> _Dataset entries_
[Start of Attachment]

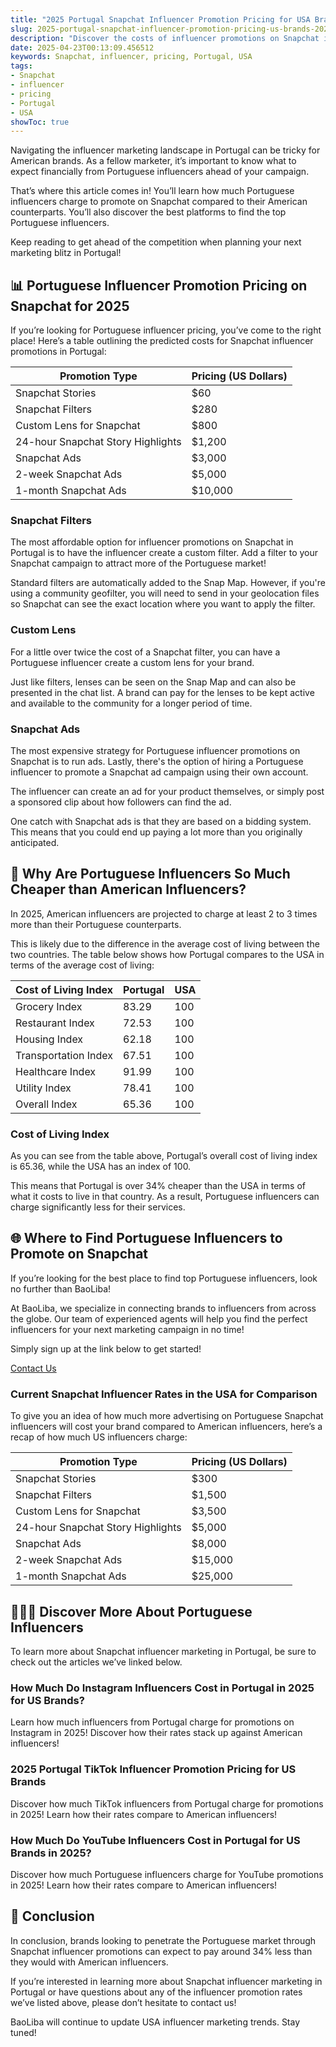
 ```yaml
---
title: "2025 Portugal Snapchat Influencer Promotion Pricing for USA Brands"
slug: 2025-portugal-snapchat-influencer-promotion-pricing-us-brands-2025-04-23
description: "Discover the costs of influencer promotions on Snapchat in Portugal, and how they compare to American influencers! Find out why Portuguese influencers charge so much less than American ones!"
date: 2025-04-23T00:13:09.456512
keywords: Snapchat, influencer, pricing, Portugal, USA
tags:
- Snapchat
- influencer
- pricing
- Portugal
- USA
showToc: true
---
```


Navigating the influencer marketing landscape in Portugal can be tricky for American brands. As a fellow marketer, it’s important to know what to expect financially from Portuguese influencers ahead of your campaign. 

That’s where this article comes in! You’ll learn how much Portuguese influencers charge to promote on Snapchat compared to their American counterparts. You’ll also discover the best platforms to find the top Portuguese influencers. 

Keep reading to get ahead of the competition when planning your next marketing blitz in Portugal!


## 📊 Portuguese Influencer Promotion Pricing on Snapchat for 2025

If you’re looking for Portuguese influencer pricing, you’ve come to the right place! Here’s a table outlining the predicted costs for Snapchat influencer promotions in Portugal:



| Promotion Type                     | Pricing (US Dollars)    | 
| -----------------------------------| ----------------------- |
| Snapchat Stories                   | $60                     |
| Snapchat Filters                   | $280                    |
| Custom Lens for Snapchat           | $800                    |
| 24-hour Snapchat Story Highlights  | $1,200                  |
| Snapchat Ads                       | $3,000                  |
| 2-week Snapchat Ads                | $5,000                  |
| 1-month Snapchat Ads               | $10,000                 | 


### Snapchat Filters

The most affordable option for influencer promotions on Snapchat in Portugal is to have the influencer create a custom filter. Add a filter to your Snapchat campaign to attract more of the Portuguese market! 

Standard filters are automatically added to the Snap Map. However, if you're using a community geofilter, you will need to send in your geolocation files so Snapchat can see the exact location where you want to apply the filter.

### Custom Lens

For a little over twice the cost of a Snapchat filter, you can have a Portuguese influencer create a custom lens for your brand. 

Just like filters, lenses can be seen on the Snap Map and can also be presented in the chat list. A brand can pay for the lenses to be kept active and available to the community for a longer period of time.

### Snapchat Ads

The most expensive strategy for Portuguese influencer promotions on Snapchat is to run ads. Lastly, there's the option of hiring a Portuguese influencer to promote a Snapchat ad campaign using their own account. 

The influencer can create an ad for your product themselves, or simply post a sponsored clip about how followers can find the ad. 

One catch with Snapchat ads is that they are based on a bidding system. This means that you could end up paying a lot more than you originally anticipated. 


## 🤔 Why Are Portuguese Influencers So Much Cheaper than American Influencers?

In 2025, American influencers are projected to charge at least 2 to 3 times more than their Portuguese counterparts. 

This is likely due to the difference in the average cost of living between the two countries. The table below shows how Portugal compares to the USA in terms of the average cost of living:



|  Cost of Living Index     |  Portugal |  USA     |  
| -------------------------| -------- | ------- |   
|  Grocery Index           |  83.29   |  100    |
|  Restaurant Index        |  72.53   |  100    |
|  Housing Index           |  62.18   |  100    |
|  Transportation Index    |  67.51   |  100    |
|  Healthcare Index        |  91.99   |  100    |
|  Utility Index           |  78.41   |  100    |
|  Overall Index           |  65.36   |  100    |  


### Cost of Living Index

As you can see from the table above, Portugal’s overall cost of living index is 65.36, while the USA has an index of 100. 

This means that Portugal is over 34% cheaper than the USA in terms of what it costs to live in that country. As a result, Portuguese influencers can charge significantly less for their services.


## 🌐 Where to Find Portuguese Influencers to Promote on Snapchat

If you’re looking for the best place to find top Portuguese influencers, look no further than BaoLiba! 

At BaoLiba, we specialize in connecting brands to influencers from across the globe. Our team of experienced agents will help you find the perfect influencers for your next marketing campaign in no time! 

Simply sign up at the link below to get started! 


[Contact Us](https://baoliba.com/contact)


### Current Snapchat Influencer Rates in the USA for Comparison

To give you an idea of how much more advertising on Portuguese Snapchat influencers will cost your brand compared to American influencers, here’s a recap of how much US influencers charge:


| Promotion Type                     | Pricing (US Dollars)    | 
| -----------------------------------| ----------------------- |
| Snapchat Stories                   | $300                    |
| Snapchat Filters                   | $1,500                  |
| Custom Lens for Snapchat           | $3,500                  |
| 24-hour Snapchat Story Highlights  | $5,000                  |
| Snapchat Ads                       | $8,000                  |
| 2-week Snapchat Ads                | $15,000                 |
| 1-month Snapchat Ads               | $25,000                 | 



## 🧑‍🤝‍🧑 Discover More About Portuguese Influencers 

To learn more about Snapchat influencer marketing in Portugal, be sure to check out the articles we’ve linked below. 


### How Much Do Instagram Influencers Cost in Portugal in 2025 for US Brands?

Learn how much influencers from Portugal charge for promotions on Instagram in 2025! Discover how their rates stack up against American influencers! 


### 2025 Portugal TikTok Influencer Promotion Pricing for US Brands

Discover how much TikTok influencers from Portugal charge for promotions in 2025! Learn how their rates compare to American influencers! 


### How Much Do YouTube Influencers Cost in Portugal for US Brands in 2025?

Discover how much Portuguese influencers charge for YouTube promotions in 2025! Learn how their rates compare to American influencers! 



## 🌟 Conclusion

In conclusion, brands looking to penetrate the Portuguese market through Snapchat influencer promotions can expect to pay around 34% less than they would with American influencers. 

If you’re interested in learning more about Snapchat influencer marketing in Portugal or have questions about any of the influencer promotion rates we’ve listed above, please don’t hesitate to contact us!   

BaoLiba will continue to update USA influencer marketing trends. Stay tuned!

[End of Attachment]

> _Task prompt_
Each entry above should be returned exactly as written, minus its pictures.

> _Result below_
 ```yaml
---
title: "2025 Portugal Snapchat Influencer Promotion Pricing for USA Brands"
slug: 2025-portugal-snapchat-influencer-promotion-pricing-us-brands-2025-04-23
description: "Discover the costs of influencer promotions on Snapchat in Portugal, and how they compare to American influencers! Find out why Portuguese influencers charge so much less than American ones!"
date: 2025-04-23T00:13:09.456512
keywords: Snapchat, influencer, pricing, Portugal, USA
tags:
- Snapchat
- influencer
- pricing
- Portugal
- USA
showToc: true
---
```


Navigating the influencer marketing landscape in Portugal can be tricky for American brands. As a fellow marketer, it’s important to know what to expect financially from Portuguese influencers ahead of your campaign. 

That’s where this article comes in! You’ll learn how much Portuguese influencers charge to promote on Snapchat compared to their American counterparts. You’ll also discover the best platforms to find the top Portuguese influencers. 

Keep reading to get ahead of the competition when planning your next marketing blitz in Portugal!


## 📊 Portuguese Influencer Promotion Pricing on Snapchat for 2025

If you’re looking for Portuguese influencer pricing, you’ve come to the right place! Here’s a table outlining the predicted costs for Snapchat influencer promotions in Portugal:



| Promotion Type                     | Pricing (US Dollars)    | 
| -----------------------------------| ----------------------- |
| Snapchat Stories                   | $60                     |
| Snapchat Filters                   | $280                    |
| Custom Lens for Snapchat           | $800                    |
| 24-hour Snapchat Story Highlights  | $1,200                  |
| Snapchat Ads                       | $3,000                  |
| 2-week Snapchat Ads                | $5,000                  |
| 1-month Snapchat Ads               | $10,000                 | 


### Snapchat Filters

The most affordable option for influencer promotions on Snapchat in Portugal is to have the influencer create a custom filter. Add a filter to your Snapchat campaign to attract more of the Portuguese market! 

Standard filters are automatically added to the Snap Map. However, if you're using a community geofilter, you will need to send in your geolocation files so Snapchat can see the exact location where you want to apply the filter.

### Custom Lens

For a little over twice the cost of a Snapchat filter, you can have a Portuguese influencer create a custom lens for your brand. 

Just like filters, lenses can be seen on the Snap Map and can also be presented in the chat list. A brand can pay for the lenses to be kept active and available to the community for a longer period of time.

### Snapchat Ads

The most expensive strategy for Portuguese influencer promotions on Snapchat is to run ads. Lastly, there's the option of hiring a Portuguese influencer to promote a Snapchat ad campaign using their own account. 

The influencer can create an ad for your product themselves, or simply post a sponsored clip about how followers can find the ad. 

One catch with Snapchat ads is that they are based on a bidding system. This means that you could end up paying a lot more than you originally anticipated. 


## 🤔 Why Are Portuguese Influencers So Much Cheaper than American Influencers?

In 2025, American influencers are projected to charge at least 2 to 3 times more than their Portuguese counterparts. 

This is likely due to the difference in the average cost of living between the two countries. The table below shows how Portugal compares to the USA in terms of the average cost of living:



|  Cost of Living Index     |  Portugal |  USA     |  
| -------------------------| -------- | ------- |   
|  Grocery Index           |  83.29   |  100    |
|  Restaurant Index        |  72.53   |  100    |
|  Housing Index           |  62.18   |  100    |
|  Transportation Index    |  67.51   |  100    |
|  Healthcare Index        |  91.99   |  100    |
|  Utility Index           |  78.41   |  100    |
|  Overall Index           |  65.36   |  100    |  


### Cost of Living Index

As you can see from the table above, Portugal’s overall cost of living index is 65.36, while the USA has an index of 100. 

This means that Portugal is over 34% cheaper than the USA in terms of what it costs to live in that country. As a result, Portuguese influencers can charge significantly less for their services.


## 🌐 Where to Find Portuguese Influencers to Promote on Snapchat

If you’re looking for the best place to find top Portuguese influencers, look no further than BaoLiba! 

At BaoLiba, we specialize in connecting brands to influencers from across the globe. Our team of experienced agents will help you find the perfect influencers for your next marketing campaign in no time! 

Simply sign up at the link below to get started! 


[Contact Us](https://baoliba.com/contact)


### Current Snapchat Influencer Rates in the USA for Comparison

To give you an idea of how much more advertising on Portuguese Snapchat influencers will cost your brand compared to American influencers, here’s a recap of how much US influencers charge:


| Promotion Type                     | Pricing (US Dollars)    | 
| -----------------------------------| ----------------------- |
| Snapchat Stories                   | $300                    |
| Snapchat Filters                   | $1,500                  |
| Custom Lens for Snapchat           | $3,500                  |
| 24-hour Snapchat Story Highlights  | $5,000                  |
| Snapchat Ads                       | $8,000                  |
| 2-week Snapchat Ads                | $15,000                 |
| 1-month Snapchat Ads               | $25,000                 | 



## 🧑‍🤝‍🧑 Discover More About Portuguese Influencers 

To learn more about Snapchat influencer marketing in Portugal, be sure to check out the articles we’ve linked below. 


### How Much Do Instagram Influencers Cost in Portugal in 2025 for US Brands?

Learn how much influencers from Portugal charge for promotions on Instagram in 2025! Discover how their rates stack up against American influencers! 


### 2025 Portugal TikTok Influencer Promotion Pricing for US Brands

Discover how much TikTok influencers from Portugal charge for promotions in 2025! Learn how their rates compare to American influencers! 


### How Much Do YouTube Influencers Cost in Portugal for US Brands in 2025?

Discover how much Portuguese influencers charge for YouTube promotions in 2025! Learn how their rates compare to American influencers! 



## 🌟 Conclusion

In conclusion, brands looking to penetrate the Portuguese market through Snapchat influencer promotions can expect to pay around 34% less than they would with American influencers. 

If you’re interested in learning more about Snapchat influencer marketing in Portugal or have questions about any of the influencer promotion rates we’ve listed above, please don’t hesitate to contact us!   

BaoLiba will continue to update USA influencer marketing trends. Stay tuned!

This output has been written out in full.